Conflict and social evolution

Last week’s edition of Science has an interesting article by Sam Bowles on the role of conflict on human social evolution. Bowles covers some familiar ground on the debate around the role of group selection in shaping human altruistic preferences:

[F]or most animals, gene flow (due to migration) would minimize genetic differences between groups, and hence nullify the genetic effects of group competition. But recent evidence suggests that this may not be the case for a number of species, including recent human foragers, whose population structures may resemble those of our Late Pleistocene ancestors. Others may have doubted Darwin’s conflict-based account because they believe warfare to be a postagricultural revolution corruption of our naturally peaceful disposition. But hunter-gatherer burials with smashed skulls, broken or missing forearms (taken as trophies), and stone points embedded in bones tell a different story, as does ethnographic evidence that warfare was a leading cause of death among some recent hunters and gatherers.

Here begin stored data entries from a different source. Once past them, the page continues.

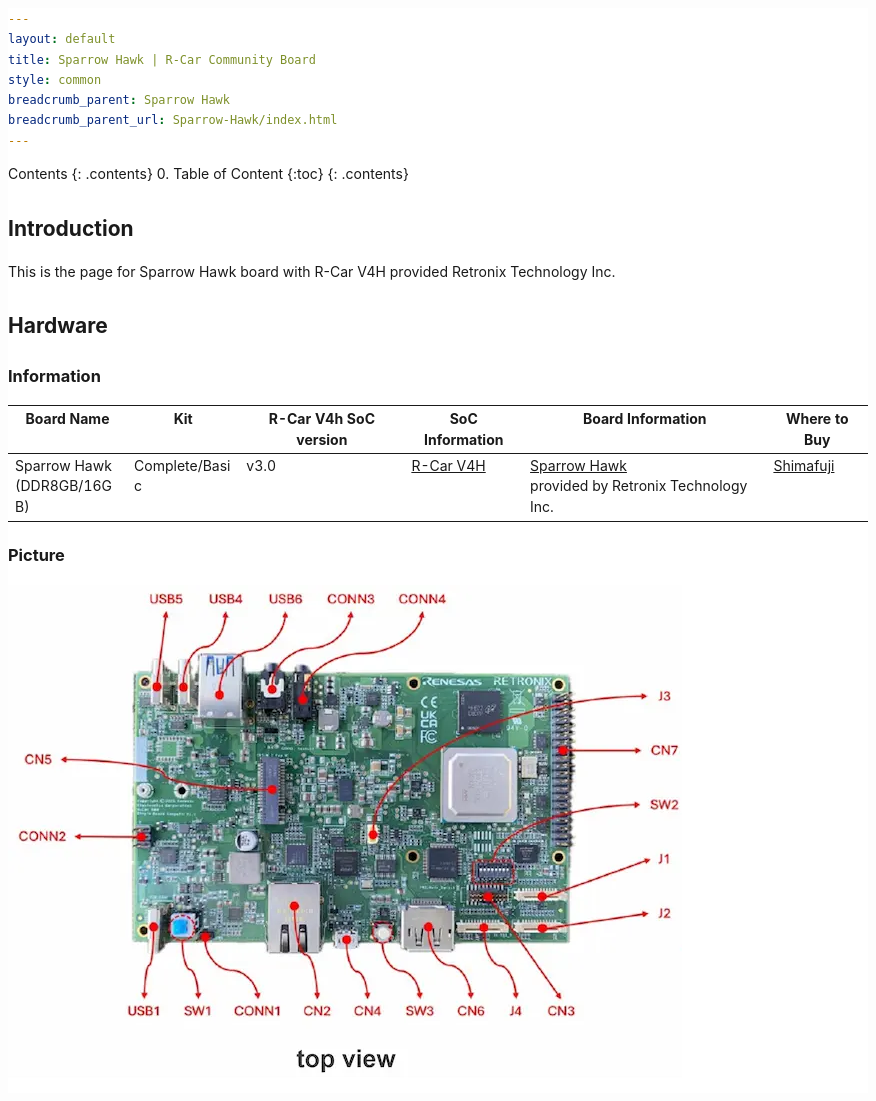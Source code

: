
 ```yaml
---
layout: default
title: Sparrow Hawk | R-Car Community Board
style: common
breadcrumb_parent: Sparrow Hawk
breadcrumb_parent_url: Sparrow-Hawk/index.html
---
```


Contents
{: .contents}
0. Table of Content
{:toc}
{: .contents}

## Introduction

This is the page for Sparrow Hawk board with R-Car V4H provided Retronix Technology Inc.

## Hardware

### Information

|Board Name                   |Kit              |R-Car V4h SoC version|SoC Information      |Board Information                                                   |Where to Buy               |
|-----------------------------|-----------------|---------------------|---------------------|--------------------------------------------------------------------|---------------------------|
|Sparrow Hawk<br>(DDR8GB/16GB)|Complete/Basic   |v3.0                 |[R-Car V4H][here.soc]|[Sparrow Hawk][here.product]<br>provided by Retronix Technology Inc.|[Shimafuji][here.shimafuji]|

[here.soc]: <https://www.renesas.com/en/products/r-car-v4h>
[here.product]: <https://www.retronix.com.tw/en/product_sbc.html>
[here.shimafuji]: <http://www.shimafuji.co.jp/en/products/2207>

### Picture

![Sparrow_Hawk_assignment](../images/Sparrow_Hawk_assignment_top.png)

[yocto]: <https://docs.yoctoproject.org/5.0.11/brief-yoctoprojectqs/index.html#compatible-linux-distribution>
[yocto.build]: <https://github.com/rcar-community/meta-sparrow-hawk>
[yocto.binary]: <https://github.com/rcar-community/meta-sparrow-hawk/releases>
[debian.build]: <https://github.com/rcar-community/kernel-apt-repository>
[debian.binary]: <https://github.com/rcar-community/kernel-apt-repository/releases>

I have shown that we can plausibly infer from these data that the degree of mortal conflict and extent of genetic differences among ancestral forager groups were jointly sufficient to have allowed the evolution of a genetically transmitted predisposition to contribute to common projects (including defense and predation vis a vis other groups), even when one’s individual fitness would have been enhanced by free riding on those who would “aid and defend each other.”

Bowles cites his theoretical models that show this point, but is there any society whose warlike behaviour against other groups extended to elimination of the women of their vanquished rival? If any of the women of the defeated group are absorbed into the victor, there will be substantial gene flow. Add exogamy to the mix, and I struggle to see how a human group could maintain the required level of genetic differentiation.

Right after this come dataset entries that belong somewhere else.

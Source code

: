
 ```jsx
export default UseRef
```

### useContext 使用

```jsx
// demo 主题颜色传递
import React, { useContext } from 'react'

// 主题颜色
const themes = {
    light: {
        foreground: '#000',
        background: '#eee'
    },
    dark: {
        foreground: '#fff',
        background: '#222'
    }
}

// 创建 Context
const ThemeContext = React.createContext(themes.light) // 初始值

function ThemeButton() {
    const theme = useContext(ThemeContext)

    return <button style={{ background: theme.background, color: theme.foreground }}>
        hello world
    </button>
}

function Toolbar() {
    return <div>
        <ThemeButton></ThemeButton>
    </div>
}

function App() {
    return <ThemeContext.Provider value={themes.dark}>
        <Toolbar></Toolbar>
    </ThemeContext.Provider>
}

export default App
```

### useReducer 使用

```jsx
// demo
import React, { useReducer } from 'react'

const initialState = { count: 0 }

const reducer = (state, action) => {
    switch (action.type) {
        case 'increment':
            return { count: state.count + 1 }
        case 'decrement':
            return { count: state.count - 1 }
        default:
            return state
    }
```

Bowles has a number of other interesting threads in the article. The most novel of these is the manner in which he links conflict with the modern liberal state. Bowles writes:

Seven centuries ago, in what is now Italy, there were more than 200 distinct independent governing entities. Europe was governed by about 500 sovereign bodies: “empires, city states, federations of cities, networks of landlords, religious orders, leagues of pirates, warrior bands”. By World War I, fewer than 30 remained. A single political form had survived: the national state, a centralized bureaucratic structure maintaining order over a defined territory, with the capacity to mobilize substantial resources by taxation and borrowing and to deploy permanent armed forces.

What explains the competitive success of this novel form of rule? The simple answer is that national states won wars.

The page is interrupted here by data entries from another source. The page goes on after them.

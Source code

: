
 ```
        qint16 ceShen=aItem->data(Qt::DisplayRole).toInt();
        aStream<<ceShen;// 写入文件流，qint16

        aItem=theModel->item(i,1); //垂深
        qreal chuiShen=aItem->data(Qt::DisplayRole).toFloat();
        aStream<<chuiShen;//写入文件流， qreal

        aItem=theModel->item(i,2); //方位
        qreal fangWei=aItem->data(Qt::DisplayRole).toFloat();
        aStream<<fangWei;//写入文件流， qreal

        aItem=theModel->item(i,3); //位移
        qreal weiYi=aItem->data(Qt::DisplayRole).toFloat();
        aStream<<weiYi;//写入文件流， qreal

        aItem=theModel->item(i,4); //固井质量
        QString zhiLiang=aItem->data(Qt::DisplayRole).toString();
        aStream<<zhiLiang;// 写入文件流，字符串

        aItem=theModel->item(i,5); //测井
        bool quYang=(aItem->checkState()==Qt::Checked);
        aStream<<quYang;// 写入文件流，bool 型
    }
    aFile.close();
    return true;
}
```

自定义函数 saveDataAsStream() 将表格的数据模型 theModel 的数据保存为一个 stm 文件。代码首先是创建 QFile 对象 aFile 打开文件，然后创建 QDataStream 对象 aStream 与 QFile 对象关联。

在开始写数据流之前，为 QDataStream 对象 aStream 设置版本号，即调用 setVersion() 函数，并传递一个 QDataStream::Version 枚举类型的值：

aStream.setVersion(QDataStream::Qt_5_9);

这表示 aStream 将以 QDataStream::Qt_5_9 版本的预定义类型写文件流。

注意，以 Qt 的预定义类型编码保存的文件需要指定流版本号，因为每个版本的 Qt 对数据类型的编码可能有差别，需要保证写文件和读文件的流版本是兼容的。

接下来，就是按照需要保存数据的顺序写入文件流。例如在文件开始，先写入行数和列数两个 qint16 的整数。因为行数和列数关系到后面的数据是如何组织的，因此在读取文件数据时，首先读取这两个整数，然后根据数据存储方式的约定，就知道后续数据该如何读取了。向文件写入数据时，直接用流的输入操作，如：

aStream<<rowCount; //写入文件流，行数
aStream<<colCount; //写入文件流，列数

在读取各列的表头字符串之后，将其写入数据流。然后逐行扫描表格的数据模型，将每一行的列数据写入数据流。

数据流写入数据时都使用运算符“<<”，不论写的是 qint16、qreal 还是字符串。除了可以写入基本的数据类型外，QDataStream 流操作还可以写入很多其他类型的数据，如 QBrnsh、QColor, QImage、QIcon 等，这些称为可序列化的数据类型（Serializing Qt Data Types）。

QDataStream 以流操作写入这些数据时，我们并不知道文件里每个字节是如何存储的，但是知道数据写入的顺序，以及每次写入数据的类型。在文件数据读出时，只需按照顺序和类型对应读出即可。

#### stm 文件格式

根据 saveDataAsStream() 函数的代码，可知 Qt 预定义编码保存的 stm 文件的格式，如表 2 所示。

This battle then continued within the state:

American high school students are taught that their democratic constitution was the gift of the landed and commercial elites of the 13 former colonies. James Madison and the other authors of The Federalist Papers, the story goes, convinced the haves that the have nots would never be able to unite sufficiently to redistribute wealth. The elites could safely take a chance on democracy. But that is just one of America’s national myths. The United States would wait more than a century and a half to meet the elementary standard of democratic rule by extending suffrage to virtually all adults (with the Voting Rights Act of 1965), a process propelled by the victories of abolitionists, slaves and their descendants, workers, and women demanding the vote .

A natural corollary to the argument that group conflict was important in shaping human traits and our institutions is the question about whether that must necessarily have negative implications for conflict today. Bowles is optimistic on this front:

It seems likely, too, that conflict will remain important for human progress. But does this require the violence, suffering, bigotry, and waste characteristic of the conflicts of the past along with the cultural inheritance of this dismal trajectory, an unpleasant nexus of predispositions that Choi and I call “parochial altruism,” marked by generosity toward those we call “us” and hostility and intolerance toward “them” ?

I do not think so: Our legacy need not be our fate. We could not have become what Gintis and I call a cooperative species  were we not, par excellence, a cultural animal. Among the lessons of our past are not only the grisly truths on which I have dwelled but also the fact that our us’s and them’s are not primordial. On world historic time scales, we make and unmake these pronouns of exclusion at lightning speed. For ancestral humans, making peace was no less essential than surviving wars [as Boehm points out in his contribution to this issue].

As is often the case, the whole article is worth a read.


  1. The problem about warfare and genetic differentiation is interesting. There will be gene flow, but it still gives the dominant group (and their presumably more dominant men) an advantage for passing on their genes compared to the defeated groups. Given the probably small number of captured women and the relatively small number of offspring mixing with other group members will not pose a major threat to the group gene pool. Another question is whether offspring of such matings actually survived long enough to pass on these mixed genes.